■ **EXERCISE DESCRIPTION**: Where the material below has a line containing "error threshold (#7083)", start repeating exactly, and keep going through the line containing "to 3.1.3 (#7109)", with no other lines.
##############################
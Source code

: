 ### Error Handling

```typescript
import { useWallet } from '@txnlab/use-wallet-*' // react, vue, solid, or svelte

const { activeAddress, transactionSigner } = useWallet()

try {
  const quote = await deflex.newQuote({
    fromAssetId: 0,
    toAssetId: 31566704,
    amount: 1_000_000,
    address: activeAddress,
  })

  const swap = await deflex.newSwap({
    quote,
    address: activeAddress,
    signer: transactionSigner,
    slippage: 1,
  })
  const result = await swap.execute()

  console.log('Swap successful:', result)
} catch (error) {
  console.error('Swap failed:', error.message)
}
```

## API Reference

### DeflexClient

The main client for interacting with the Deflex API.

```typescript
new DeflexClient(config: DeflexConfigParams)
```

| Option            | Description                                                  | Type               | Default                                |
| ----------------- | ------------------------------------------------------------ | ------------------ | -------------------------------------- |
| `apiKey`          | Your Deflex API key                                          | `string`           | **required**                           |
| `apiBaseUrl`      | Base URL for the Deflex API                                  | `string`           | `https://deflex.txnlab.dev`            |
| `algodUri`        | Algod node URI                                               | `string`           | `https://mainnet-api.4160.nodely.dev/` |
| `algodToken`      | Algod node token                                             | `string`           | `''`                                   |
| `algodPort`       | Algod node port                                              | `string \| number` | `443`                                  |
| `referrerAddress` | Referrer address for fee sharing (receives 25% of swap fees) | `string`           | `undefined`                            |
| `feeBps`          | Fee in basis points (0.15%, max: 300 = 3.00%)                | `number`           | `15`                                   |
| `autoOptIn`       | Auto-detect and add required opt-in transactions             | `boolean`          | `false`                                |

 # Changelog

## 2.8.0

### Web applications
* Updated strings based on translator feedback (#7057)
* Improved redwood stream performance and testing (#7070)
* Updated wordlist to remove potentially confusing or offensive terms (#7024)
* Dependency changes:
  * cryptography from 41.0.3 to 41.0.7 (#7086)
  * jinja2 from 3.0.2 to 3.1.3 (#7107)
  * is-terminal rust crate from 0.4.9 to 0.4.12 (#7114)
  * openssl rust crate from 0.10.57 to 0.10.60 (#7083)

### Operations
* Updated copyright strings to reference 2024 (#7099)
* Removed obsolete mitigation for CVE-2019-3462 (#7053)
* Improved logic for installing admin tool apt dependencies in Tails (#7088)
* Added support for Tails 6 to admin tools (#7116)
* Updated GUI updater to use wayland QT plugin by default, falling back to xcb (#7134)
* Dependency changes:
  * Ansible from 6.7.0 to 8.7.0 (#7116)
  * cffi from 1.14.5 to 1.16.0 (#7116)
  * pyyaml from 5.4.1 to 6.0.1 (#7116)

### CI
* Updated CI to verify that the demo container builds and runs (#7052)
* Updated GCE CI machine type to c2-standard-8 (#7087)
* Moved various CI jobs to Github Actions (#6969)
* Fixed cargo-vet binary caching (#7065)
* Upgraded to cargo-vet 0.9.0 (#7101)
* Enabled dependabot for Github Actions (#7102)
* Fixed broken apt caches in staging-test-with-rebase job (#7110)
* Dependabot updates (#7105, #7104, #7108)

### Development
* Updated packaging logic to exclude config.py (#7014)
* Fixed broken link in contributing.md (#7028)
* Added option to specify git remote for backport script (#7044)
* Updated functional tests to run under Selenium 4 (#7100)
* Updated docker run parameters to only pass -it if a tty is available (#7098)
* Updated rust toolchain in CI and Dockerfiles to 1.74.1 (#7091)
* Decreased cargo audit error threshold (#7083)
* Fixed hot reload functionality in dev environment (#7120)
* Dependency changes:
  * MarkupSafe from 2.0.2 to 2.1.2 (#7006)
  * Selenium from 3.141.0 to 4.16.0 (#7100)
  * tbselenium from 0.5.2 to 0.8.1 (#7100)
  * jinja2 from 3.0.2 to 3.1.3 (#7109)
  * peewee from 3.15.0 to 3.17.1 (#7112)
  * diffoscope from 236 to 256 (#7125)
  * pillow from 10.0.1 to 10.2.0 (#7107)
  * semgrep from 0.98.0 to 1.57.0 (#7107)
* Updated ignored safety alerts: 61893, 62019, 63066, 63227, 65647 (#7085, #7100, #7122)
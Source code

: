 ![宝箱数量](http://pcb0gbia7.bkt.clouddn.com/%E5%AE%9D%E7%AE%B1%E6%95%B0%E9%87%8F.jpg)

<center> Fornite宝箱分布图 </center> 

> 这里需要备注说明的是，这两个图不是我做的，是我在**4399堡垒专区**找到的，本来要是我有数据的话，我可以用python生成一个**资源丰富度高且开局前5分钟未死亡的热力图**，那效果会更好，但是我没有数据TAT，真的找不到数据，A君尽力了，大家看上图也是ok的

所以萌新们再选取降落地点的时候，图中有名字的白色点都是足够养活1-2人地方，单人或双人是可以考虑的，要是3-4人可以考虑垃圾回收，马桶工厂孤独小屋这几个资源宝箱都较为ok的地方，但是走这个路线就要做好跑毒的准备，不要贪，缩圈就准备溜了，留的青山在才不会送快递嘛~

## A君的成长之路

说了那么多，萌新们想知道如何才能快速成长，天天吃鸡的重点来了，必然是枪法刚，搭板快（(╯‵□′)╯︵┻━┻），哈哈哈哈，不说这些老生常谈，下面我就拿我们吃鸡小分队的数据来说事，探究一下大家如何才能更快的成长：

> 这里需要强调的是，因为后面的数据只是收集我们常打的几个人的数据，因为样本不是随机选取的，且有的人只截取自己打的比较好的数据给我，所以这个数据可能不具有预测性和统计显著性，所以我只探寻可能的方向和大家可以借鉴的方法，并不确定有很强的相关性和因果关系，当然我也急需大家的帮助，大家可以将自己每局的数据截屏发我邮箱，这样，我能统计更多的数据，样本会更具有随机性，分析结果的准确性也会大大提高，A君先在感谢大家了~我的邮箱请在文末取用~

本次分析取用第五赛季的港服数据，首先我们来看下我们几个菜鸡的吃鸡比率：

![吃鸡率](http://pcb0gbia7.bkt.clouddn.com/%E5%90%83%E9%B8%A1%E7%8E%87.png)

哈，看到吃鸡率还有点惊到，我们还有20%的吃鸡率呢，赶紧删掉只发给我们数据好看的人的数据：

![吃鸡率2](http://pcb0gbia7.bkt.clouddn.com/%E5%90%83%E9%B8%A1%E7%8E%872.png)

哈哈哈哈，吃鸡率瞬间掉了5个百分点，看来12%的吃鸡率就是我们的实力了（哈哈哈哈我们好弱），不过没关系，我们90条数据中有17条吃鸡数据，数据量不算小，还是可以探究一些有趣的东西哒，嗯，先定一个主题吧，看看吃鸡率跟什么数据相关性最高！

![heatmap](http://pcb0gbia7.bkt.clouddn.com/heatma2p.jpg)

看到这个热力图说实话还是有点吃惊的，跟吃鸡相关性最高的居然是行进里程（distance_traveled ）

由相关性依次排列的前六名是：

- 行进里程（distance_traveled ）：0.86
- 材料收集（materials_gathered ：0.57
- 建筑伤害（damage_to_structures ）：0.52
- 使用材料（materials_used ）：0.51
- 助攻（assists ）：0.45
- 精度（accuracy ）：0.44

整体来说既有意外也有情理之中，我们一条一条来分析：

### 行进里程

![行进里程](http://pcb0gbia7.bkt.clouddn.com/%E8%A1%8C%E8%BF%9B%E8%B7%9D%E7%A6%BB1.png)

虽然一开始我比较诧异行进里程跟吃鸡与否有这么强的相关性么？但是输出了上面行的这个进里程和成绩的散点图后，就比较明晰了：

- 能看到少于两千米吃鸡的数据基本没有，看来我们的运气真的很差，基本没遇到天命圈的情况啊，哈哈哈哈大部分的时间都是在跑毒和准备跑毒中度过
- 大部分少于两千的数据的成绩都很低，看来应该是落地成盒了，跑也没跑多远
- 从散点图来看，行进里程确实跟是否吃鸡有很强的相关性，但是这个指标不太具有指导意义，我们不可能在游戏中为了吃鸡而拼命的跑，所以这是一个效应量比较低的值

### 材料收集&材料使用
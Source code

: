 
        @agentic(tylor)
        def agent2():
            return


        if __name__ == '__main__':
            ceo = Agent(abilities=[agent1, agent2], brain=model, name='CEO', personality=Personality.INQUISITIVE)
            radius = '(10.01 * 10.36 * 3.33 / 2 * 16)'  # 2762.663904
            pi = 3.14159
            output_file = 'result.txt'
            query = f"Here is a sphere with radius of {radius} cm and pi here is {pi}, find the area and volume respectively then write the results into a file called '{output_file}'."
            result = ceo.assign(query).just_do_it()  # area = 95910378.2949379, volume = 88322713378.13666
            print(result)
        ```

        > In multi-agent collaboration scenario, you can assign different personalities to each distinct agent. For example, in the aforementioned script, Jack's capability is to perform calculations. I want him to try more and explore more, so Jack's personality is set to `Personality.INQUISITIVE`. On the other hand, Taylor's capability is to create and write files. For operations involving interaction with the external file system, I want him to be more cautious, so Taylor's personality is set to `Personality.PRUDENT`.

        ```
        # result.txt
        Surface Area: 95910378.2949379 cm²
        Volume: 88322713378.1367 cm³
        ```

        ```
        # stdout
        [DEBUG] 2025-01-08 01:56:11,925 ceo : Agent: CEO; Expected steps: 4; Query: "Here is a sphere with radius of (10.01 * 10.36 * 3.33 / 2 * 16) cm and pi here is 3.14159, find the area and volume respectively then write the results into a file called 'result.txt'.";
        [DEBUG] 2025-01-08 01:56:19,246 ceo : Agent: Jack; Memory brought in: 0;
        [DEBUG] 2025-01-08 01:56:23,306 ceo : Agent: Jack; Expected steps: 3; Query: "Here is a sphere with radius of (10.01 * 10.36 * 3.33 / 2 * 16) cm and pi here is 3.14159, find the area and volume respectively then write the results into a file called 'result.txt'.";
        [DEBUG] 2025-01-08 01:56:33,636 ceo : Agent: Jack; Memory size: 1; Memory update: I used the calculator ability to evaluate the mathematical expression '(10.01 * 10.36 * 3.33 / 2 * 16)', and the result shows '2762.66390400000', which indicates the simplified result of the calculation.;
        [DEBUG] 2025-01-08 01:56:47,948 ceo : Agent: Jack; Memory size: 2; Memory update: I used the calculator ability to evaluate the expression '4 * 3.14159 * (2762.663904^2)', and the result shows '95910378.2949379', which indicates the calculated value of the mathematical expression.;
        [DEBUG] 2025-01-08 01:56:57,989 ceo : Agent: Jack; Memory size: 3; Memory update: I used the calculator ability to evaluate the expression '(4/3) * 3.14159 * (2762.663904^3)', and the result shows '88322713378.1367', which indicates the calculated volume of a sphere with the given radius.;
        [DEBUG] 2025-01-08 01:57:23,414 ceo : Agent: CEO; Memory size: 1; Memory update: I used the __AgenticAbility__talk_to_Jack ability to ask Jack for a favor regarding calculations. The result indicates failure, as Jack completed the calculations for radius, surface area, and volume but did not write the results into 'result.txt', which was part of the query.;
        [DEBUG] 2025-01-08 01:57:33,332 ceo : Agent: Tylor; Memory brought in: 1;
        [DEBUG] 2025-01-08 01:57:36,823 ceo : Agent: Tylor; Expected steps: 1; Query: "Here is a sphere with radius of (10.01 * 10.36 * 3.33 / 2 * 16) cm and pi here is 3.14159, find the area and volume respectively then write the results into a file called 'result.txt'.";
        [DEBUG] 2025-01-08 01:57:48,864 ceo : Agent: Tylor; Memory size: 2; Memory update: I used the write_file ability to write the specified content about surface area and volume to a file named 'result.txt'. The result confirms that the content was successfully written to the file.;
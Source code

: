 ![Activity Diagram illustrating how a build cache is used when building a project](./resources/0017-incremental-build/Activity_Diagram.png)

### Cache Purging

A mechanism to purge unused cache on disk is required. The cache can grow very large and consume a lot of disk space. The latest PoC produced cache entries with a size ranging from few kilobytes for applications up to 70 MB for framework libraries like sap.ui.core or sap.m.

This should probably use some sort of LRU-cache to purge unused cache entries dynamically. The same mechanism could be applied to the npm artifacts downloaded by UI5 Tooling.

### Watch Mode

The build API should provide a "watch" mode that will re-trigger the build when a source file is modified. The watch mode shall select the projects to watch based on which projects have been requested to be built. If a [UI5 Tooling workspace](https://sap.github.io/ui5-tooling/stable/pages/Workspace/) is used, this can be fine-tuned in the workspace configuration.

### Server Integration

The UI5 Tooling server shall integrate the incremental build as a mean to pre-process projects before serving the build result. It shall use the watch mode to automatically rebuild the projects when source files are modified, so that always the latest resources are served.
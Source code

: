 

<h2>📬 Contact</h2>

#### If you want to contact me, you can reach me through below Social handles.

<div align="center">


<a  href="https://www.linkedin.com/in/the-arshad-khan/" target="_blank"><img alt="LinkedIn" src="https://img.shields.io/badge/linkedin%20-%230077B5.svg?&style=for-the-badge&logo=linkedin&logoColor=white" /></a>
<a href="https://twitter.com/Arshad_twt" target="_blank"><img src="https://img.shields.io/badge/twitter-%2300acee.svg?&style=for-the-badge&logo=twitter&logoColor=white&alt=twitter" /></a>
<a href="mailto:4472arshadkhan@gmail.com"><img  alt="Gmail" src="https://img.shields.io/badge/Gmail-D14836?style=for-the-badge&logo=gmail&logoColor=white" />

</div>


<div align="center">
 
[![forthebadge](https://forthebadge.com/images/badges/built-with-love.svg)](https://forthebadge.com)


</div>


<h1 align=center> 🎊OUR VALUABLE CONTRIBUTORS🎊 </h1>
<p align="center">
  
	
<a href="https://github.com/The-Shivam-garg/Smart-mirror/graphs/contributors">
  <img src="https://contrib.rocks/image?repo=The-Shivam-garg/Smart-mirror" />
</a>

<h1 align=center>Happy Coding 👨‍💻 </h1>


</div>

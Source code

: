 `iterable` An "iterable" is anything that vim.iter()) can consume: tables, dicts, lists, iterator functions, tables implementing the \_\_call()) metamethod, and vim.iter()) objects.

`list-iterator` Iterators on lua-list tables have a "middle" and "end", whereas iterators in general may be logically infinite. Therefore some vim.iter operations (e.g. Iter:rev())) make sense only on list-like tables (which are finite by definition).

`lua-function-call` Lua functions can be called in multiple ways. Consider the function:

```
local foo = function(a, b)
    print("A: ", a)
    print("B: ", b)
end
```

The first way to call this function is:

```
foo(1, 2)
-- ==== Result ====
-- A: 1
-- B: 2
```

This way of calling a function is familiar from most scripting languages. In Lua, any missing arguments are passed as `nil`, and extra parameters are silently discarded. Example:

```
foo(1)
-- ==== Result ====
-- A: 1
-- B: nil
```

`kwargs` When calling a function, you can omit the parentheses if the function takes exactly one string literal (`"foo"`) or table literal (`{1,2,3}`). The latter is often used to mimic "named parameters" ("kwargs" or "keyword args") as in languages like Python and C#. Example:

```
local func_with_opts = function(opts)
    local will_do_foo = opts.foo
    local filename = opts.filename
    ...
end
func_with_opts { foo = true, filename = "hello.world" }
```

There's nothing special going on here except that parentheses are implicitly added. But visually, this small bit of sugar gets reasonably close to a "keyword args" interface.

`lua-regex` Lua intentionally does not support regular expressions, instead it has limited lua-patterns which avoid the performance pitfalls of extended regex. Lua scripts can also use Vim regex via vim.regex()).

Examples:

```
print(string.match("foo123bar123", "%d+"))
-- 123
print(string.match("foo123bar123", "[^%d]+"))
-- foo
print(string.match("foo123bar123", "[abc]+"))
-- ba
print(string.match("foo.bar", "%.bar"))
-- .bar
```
##############################
■ **EXERCISE RESPONSE**:
* Decreased cargo audit error threshold (#7083)
* Fixed hot reload functionality in dev environment (#7120)
* Dependency changes:
  * MarkupSafe from 2.0.2 to 2.1.2 (#7006)
  * Selenium from 3.141.0 to 4.16.0 (#7100)
  * tbselenium from 0.5.2 to 0.8.1 (#7100)
  * jinja2 from 3.0.2 to 3.1.3 (#7109)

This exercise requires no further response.